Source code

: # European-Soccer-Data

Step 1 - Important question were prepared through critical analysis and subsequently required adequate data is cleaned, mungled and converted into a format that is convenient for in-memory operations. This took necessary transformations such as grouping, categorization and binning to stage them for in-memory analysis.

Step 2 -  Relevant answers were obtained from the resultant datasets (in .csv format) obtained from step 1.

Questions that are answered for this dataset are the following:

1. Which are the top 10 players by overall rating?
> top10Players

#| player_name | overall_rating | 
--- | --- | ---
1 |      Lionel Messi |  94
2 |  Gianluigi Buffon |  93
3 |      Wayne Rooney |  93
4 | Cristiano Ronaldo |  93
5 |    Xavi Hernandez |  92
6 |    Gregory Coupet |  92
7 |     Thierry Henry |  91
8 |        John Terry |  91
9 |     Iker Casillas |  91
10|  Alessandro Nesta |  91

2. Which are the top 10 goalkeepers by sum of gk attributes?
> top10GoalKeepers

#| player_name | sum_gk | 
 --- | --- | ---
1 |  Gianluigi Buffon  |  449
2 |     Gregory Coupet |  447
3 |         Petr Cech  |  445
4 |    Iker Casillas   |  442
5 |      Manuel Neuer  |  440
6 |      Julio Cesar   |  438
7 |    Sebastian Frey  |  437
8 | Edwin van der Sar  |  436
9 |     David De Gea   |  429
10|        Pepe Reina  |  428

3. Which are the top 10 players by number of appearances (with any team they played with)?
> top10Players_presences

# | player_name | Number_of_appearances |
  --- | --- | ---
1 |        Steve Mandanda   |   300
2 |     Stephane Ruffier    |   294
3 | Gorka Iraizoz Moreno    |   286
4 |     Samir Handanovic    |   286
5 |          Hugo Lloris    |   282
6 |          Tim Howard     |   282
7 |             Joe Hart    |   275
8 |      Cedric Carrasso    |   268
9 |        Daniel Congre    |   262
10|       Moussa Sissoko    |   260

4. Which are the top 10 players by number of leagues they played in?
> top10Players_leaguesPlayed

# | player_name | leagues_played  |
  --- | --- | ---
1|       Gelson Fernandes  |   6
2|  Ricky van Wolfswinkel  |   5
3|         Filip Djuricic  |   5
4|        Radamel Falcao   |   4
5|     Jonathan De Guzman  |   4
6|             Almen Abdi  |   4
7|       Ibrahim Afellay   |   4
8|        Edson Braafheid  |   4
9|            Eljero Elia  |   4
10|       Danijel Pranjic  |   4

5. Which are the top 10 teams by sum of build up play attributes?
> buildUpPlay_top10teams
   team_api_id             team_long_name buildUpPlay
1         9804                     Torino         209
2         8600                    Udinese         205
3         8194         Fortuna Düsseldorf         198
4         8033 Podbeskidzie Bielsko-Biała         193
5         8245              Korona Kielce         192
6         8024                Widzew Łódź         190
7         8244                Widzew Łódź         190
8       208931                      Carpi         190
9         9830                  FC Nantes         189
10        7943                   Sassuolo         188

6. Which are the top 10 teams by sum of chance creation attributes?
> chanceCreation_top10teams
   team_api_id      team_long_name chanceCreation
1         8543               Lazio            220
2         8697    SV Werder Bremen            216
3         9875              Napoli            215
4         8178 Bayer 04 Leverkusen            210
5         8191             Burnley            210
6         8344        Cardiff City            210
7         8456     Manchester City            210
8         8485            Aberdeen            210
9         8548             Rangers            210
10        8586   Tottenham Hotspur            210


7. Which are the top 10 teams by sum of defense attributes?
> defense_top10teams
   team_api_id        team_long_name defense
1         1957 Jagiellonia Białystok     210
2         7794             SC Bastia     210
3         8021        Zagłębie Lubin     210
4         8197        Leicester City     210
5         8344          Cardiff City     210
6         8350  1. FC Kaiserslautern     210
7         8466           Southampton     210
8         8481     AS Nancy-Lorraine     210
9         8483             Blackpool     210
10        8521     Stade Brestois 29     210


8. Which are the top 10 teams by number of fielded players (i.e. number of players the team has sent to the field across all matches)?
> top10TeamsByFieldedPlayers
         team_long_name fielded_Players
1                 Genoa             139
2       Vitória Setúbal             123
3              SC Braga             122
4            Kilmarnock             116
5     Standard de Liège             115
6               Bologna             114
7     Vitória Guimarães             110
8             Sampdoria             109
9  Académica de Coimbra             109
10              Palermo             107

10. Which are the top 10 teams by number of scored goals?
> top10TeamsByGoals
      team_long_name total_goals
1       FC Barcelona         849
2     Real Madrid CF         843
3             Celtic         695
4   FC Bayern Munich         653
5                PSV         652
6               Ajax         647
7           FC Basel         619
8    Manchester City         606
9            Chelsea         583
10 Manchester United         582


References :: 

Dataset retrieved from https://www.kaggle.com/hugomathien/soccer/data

• [TASK OBJECTIVE]
Tally the lines in the records above that hold the word "Manchester", and give only that number.

• [YOUR SOLUTION]
3